Start of Materials provided

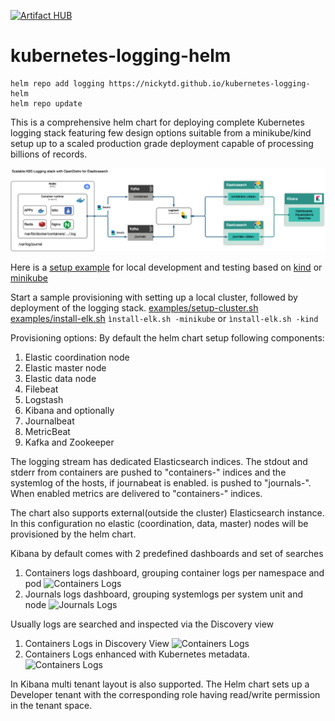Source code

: [![Artifact HUB](https://img.shields.io/endpoint?url=https://artifacthub.io/badge/repository/kubernetes-logging)](https://artifacthub.io/packages/search?repo=kubernetes-logging)
# kubernetes-logging-helm

```
helm repo add logging https://nickytd.github.io/kubernetes-logging-helm
helm repo update
```

This is a comprehensive helm chart for deploying complete Kubernetes logging stack featuring few design options suitable from a minikube/kind setup up to a scaled production grade deployment capable of processing billions of records.

![Containers Logs](images/k8s-logging-stack.jpg)

Here is a [setup example](examples) for local development and testing based on [kind](https://kind.sigs.k8s.io) or [minikube](https://minikube.sigs.k8s.io/)

Start a sample provisioning with setting up a local cluster, followed by deployment of the logging stack.
[examples/setup-cluster.sh](examples/setup-cluster.sh)
[examples/install-elk.sh](examples/install-elk.sh)
```ìnstall-elk.sh -minikube``` or ```ìnstall-elk.sh -kind```

Provisioning options:
By default the helm chart setup following components:
 1. Elastic coordination node
 1. Elastic master node
 1. Elastic data node
 1. Filebeat 
 1. Logstash
 1. Kibana
and optionally  
 1. Journalbeat
 1. MetricBeat
 1. Kafka and Zookeeper
 
The logging stream has dedicated Elasticsearch indices. The stdout and stderr from containers are pushed to "containers-<date>" indices and the systemlog of the hosts, if journabeat is enabled. is pushed to "journals-<date>". When enabled metrics are delivered to "containers-<date>" indices.

The chart also supports external(outside the cluster) Elasticsearch instance. In this configuration no elastic (coordination, data, master) nodes will be provisioned by the helm chart.

Kibana by default comes with 2 predefined dashboards and set of searches
1. Containers logs dashboard, grouping container logs per namespace and pod
![Containers Logs](images/LogStream.png)
2. Journals logs dashboard, grouping systemlogs per system unit and node
![Journals Logs](images/JournalLogs.png)

Usually logs are searched and inspected via the Discovery view
1. Containers Logs in Discovery View
![Containers Logs](images/ContainersLogs.png)
1. Containers Logs enhanced with Kubernetes metadata. 
![Containers Logs](images/LogswithMetadata.png)

In Kibana multi tenant layout is also supported. The Helm chart sets up a Developer tenant with the corresponding role having read/write permission in the tenant space.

End of Materials provided

Return a copy of each line in the entries that contains "master".

Expected answer>
 1. Elastic master node
The chart also supports external(outside the cluster) Elasticsearch instance. In this configuration no elastic (coordination, data, master) nodes will be provisioned by the helm chart.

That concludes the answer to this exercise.